The past is inextricably woven into the present when Anna begins to see the ghost of her great-great-grandmother's sister, Raffia. Then when she's almost killed in a dive, searching for clues to a boat which exploded, she begins to fear for her own safety. She suspects smuggling, but doesn't know how, who, or why - or even what. Another boat has taken over whatever the sunken wreck's original purpose was. She discovers the reason behind her visions of a ghost, as well as her own other irrational behavior - and informs the former top occupant of the fort. That same individual, whose place she's temporarily taken, was transferred to a psychiatric hospital due to identical irrational behavior. In perfect tandem with her great-great aunt's last letters, Anna unearths the type of smuggling, witnesses several cold-blooded murders, learns of the disparity between two factions involved (one including a member of her own team at the fort), and manages to overcome huge odds in subduing the bad guys with the help of two husky lesbians.

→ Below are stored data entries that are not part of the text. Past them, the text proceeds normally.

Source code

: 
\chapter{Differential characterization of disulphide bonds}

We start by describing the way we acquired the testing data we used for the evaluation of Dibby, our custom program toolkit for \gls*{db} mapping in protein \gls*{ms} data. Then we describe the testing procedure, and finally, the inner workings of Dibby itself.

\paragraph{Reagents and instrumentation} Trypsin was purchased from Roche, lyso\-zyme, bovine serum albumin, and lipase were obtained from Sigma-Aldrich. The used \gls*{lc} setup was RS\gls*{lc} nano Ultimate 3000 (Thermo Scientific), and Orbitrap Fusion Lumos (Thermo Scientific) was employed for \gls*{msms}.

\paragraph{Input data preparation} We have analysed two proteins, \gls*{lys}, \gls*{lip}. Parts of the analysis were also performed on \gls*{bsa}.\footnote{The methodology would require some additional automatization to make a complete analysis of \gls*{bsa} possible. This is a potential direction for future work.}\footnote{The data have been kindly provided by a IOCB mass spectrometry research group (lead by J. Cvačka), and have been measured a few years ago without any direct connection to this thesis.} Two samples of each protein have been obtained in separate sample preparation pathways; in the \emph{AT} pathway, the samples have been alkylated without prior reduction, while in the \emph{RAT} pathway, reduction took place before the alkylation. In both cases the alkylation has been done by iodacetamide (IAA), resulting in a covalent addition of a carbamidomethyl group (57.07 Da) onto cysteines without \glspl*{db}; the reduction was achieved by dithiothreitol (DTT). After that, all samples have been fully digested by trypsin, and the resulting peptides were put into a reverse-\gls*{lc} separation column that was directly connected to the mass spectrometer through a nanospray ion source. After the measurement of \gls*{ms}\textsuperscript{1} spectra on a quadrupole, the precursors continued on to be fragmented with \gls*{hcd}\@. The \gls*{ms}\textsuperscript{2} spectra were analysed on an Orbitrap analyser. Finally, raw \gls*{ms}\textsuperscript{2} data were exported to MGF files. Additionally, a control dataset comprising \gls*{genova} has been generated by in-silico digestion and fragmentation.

Leave it to Nevada Barr to choose a site for her latest mystery book that only the southern states would easily recognize. Most Northerners, including myself, would never have heard of Fort Jefferson or the Dry Tortugas National Park before. Nevada Barr, following the tried, true, and admittedly most effective method of writing, sticks to writing about what she knows best, then adding to that with additional facts gleaned from her research. In
Flashback, this method gives us her usual excellent results, with a story so real and so compelling that you can't help but feel a part of it.
Flashback isn't your usual murder mystery, but that doesn't prevent it from being a page turner.